-- DATA EXCERPTS --
== Segment start ==

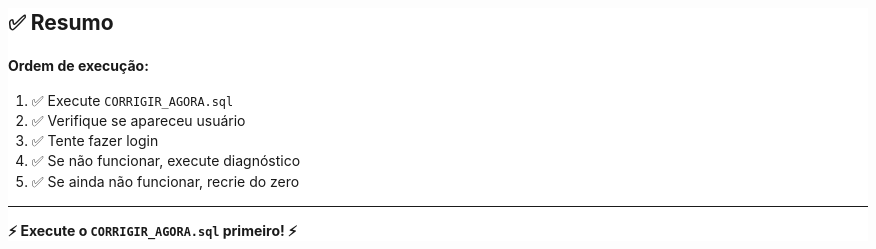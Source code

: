 
## ✅ Resumo

**Ordem de execução:**

1. ✅ Execute `CORRIGIR_AGORA.sql`
2. ✅ Verifique se apareceu usuário
3. ✅ Tente fazer login
4. ✅ Se não funcionar, execute diagnóstico
5. ✅ Se ainda não funcionar, recrie do zero

---

**⚡ Execute o `CORRIGIR_AGORA.sql` primeiro! ⚡**
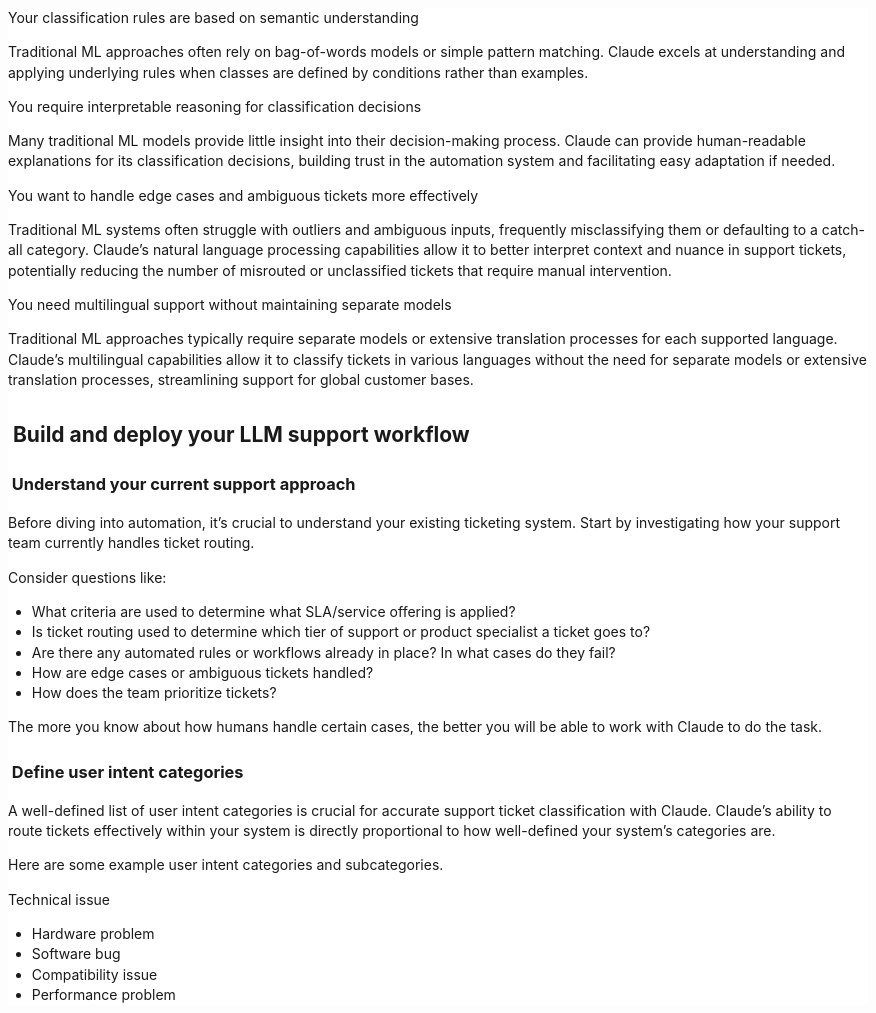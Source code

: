 Your classification rules are based on semantic understanding

Traditional ML approaches often rely on bag-of-words models or simple pattern matching. Claude excels at understanding and applying underlying rules when classes are defined by conditions rather than examples.

You require interpretable reasoning for classification decisions

Many traditional ML models provide little insight into their decision-making process. Claude can provide human-readable explanations for its classification decisions, building trust in the automation system and facilitating easy adaptation if needed.

You want to handle edge cases and ambiguous tickets more effectively

Traditional ML systems often struggle with outliers and ambiguous inputs, frequently misclassifying them or defaulting to a catch-all category. Claude’s natural language processing capabilities allow it to better interpret context and nuance in support tickets, potentially reducing the number of misrouted or unclassified tickets that require manual intervention.

You need multilingual support without maintaining separate models

Traditional ML approaches typically require separate models or extensive translation processes for each supported language. Claude’s multilingual capabilities allow it to classify tickets in various languages without the need for separate models or extensive translation processes, streamlining support for global customer bases.

[​](#build-and-deploy-your-llm-support-workflow) Build and deploy your LLM support workflow
-------------------------------------------------------------------------------------------

### [​](#understand-your-current-support-approach) Understand your current support approach

Before diving into automation, it’s crucial to understand your existing ticketing system. Start by investigating how your support team currently handles ticket routing.

Consider questions like:

* What criteria are used to determine what SLA/service offering is applied?
* Is ticket routing used to determine which tier of support or product specialist a ticket goes to?
* Are there any automated rules or workflows already in place? In what cases do they fail?
* How are edge cases or ambiguous tickets handled?
* How does the team prioritize tickets?

The more you know about how humans handle certain cases, the better you will be able to work with Claude to do the task.

### [​](#define-user-intent-categories) Define user intent categories

A well-defined list of user intent categories is crucial for accurate support ticket classification with Claude. Claude’s ability to route tickets effectively within your system is directly proportional to how well-defined your system’s categories are.

Here are some example user intent categories and subcategories.

Technical issue

* Hardware problem
* Software bug
* Compatibility issue
* Performance problem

== Segment end ==

-- REQUIREMENT --
Report each line in the entries where the string "cases" occurs.

-- EXERCISE OUTPUT --
You want to handle edge cases and ambiguous tickets more effectively
* Are there any automated rules or workflows already in place? In what cases do they fail?
* How are edge cases or ambiguous tickets handled?
The more you know about how humans handle certain cases, the better you will be able to work with Claude to do the task.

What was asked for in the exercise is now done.